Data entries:

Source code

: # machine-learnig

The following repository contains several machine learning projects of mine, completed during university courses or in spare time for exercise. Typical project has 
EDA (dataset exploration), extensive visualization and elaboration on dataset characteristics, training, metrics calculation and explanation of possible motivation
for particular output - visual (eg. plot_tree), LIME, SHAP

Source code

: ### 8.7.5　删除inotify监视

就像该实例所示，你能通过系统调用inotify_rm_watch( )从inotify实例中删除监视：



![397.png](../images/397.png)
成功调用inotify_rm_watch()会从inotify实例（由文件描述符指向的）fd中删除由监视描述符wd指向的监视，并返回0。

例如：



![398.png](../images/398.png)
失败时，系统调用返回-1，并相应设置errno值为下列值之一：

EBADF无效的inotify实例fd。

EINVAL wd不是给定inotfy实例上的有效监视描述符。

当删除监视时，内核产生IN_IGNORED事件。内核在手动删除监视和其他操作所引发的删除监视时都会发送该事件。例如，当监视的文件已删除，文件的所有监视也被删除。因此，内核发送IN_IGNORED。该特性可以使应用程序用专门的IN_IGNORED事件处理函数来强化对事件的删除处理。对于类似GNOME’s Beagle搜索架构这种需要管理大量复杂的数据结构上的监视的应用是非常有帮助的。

Your task: Every entry above should be transcribed exactly and in full.

Answer box:
Source code

: # machine-learnig

The following repository contains several machine learning projects of mine, completed during university courses or in spare time for exercise. Typical project has 
EDA (dataset exploration), extensive visualization and elaboration on dataset characteristics, training, metrics calculation and explanation of possible motivation
for particular output - visual (eg. plot_tree), LIME, SHAP

Source code

: ### 8.7.5　删除inotify监视

就像该实例所示，你能通过系统调用inotify_rm_watch( )从inotify实例中删除监视：



![397.png](../images/397.png)
成功调用inotify_rm_watch()会从inotify实例（由文件描述符指向的）fd中删除由监视描述符wd指向的监视，并返回0。

例如：



![398.png](../images/398.png)
失败时，系统调用返回-1，并相应设置errno值为下列值之一：

EBADF无效的inotify实例fd。

EINVAL wd不是给定inotfy实例上的有效监视描述符。

当删除监视时，内核产生IN_IGNORED事件。内核在手动删除监视和其他操作所引发的删除监视时都会发送该事件。例如，当监视的文件已删除，文件的所有监视也被删除。因此，内核发送IN_IGNORED。该特性可以使应用程序用专门的IN_IGNORED事件处理函数来强化对事件的删除处理。对于类似GNOME’s Beagle搜索架构这种需要管理大量复杂的数据结构上的监视的应用是非常有帮助的。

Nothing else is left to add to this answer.